-- TASK TO CARRY OUT --
All pictures are to be skipped; retype only the lines from the top of the entries through the line with "4.438045174423499 × 10^299 |", both included.

-- SUPPLIED DATA --
========

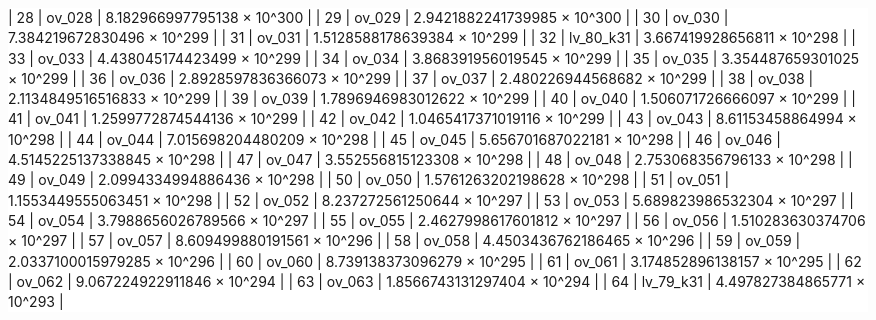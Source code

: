 | 28 | ov_028 | 8.182966997795138 × 10^300 |
| 29 | ov_029 | 2.9421882241739985 × 10^300 |
| 30 | ov_030 | 7.384219672830496 × 10^299 |
| 31 | ov_031 | 1.5128588178639384 × 10^299 |
| 32 | lv_80_k31 | 3.667419928656811 × 10^298 |
| 33 | ov_033 | 4.438045174423499 × 10^299 |
| 34 | ov_034 | 3.868391956019545 × 10^299 |
| 35 | ov_035 | 3.354487659301025 × 10^299 |
| 36 | ov_036 | 2.8928597836366073 × 10^299 |
| 37 | ov_037 | 2.480226944568682 × 10^299 |
| 38 | ov_038 | 2.1134849516516833 × 10^299 |
| 39 | ov_039 | 1.7896946983012622 × 10^299 |
| 40 | ov_040 | 1.506071726666097 × 10^299 |
| 41 | ov_041 | 1.2599772874544136 × 10^299 |
| 42 | ov_042 | 1.0465417371019116 × 10^299 |
| 43 | ov_043 | 8.61153458864994 × 10^298 |
| 44 | ov_044 | 7.015698204480209 × 10^298 |
| 45 | ov_045 | 5.656701687022181 × 10^298 |
| 46 | ov_046 | 4.5145225137338845 × 10^298 |
| 47 | ov_047 | 3.552556815123308 × 10^298 |
| 48 | ov_048 | 2.753068356796133 × 10^298 |
| 49 | ov_049 | 2.0994334994886436 × 10^298 |
| 50 | ov_050 | 1.5761263202198628 × 10^298 |
| 51 | ov_051 | 1.1553449555063451 × 10^298 |
| 52 | ov_052 | 8.237272561250644 × 10^297 |
| 53 | ov_053 | 5.689823986532304 × 10^297 |
| 54 | ov_054 | 3.7988656026789566 × 10^297 |
| 55 | ov_055 | 2.4627998617601812 × 10^297 |
| 56 | ov_056 | 1.510283630374706 × 10^297 |
| 57 | ov_057 | 8.609499880191561 × 10^296 |
| 58 | ov_058 | 4.4503436762186465 × 10^296 |
| 59 | ov_059 | 2.0337100015979285 × 10^296 |
| 60 | ov_060 | 8.739138373096279 × 10^295 |
| 61 | ov_061 | 3.174852896138157 × 10^295 |
| 62 | ov_062 | 9.067224922911846 × 10^294 |
| 63 | ov_063 | 1.8566743131297404 × 10^294 |
| 64 | lv_79_k31 | 4.497827384865771 × 10^293 |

========

-- RESULT BELOW --
Source code

: | 28 | ov_028 | 8.182966997795138 × 10^300 |
| 29 | ov_029 | 2.9421882241739985 × 10^300 |
| 30 | ov_030 | 7.384219672830496 × 10^299 |
| 31 | ov_031 | 1.5128588178639384 × 10^299 |
| 32 | lv_80_k31 | 3.667419928656811 × 10^298 |
| 33 | ov_033 | 4.438045174423499 × 10^299 |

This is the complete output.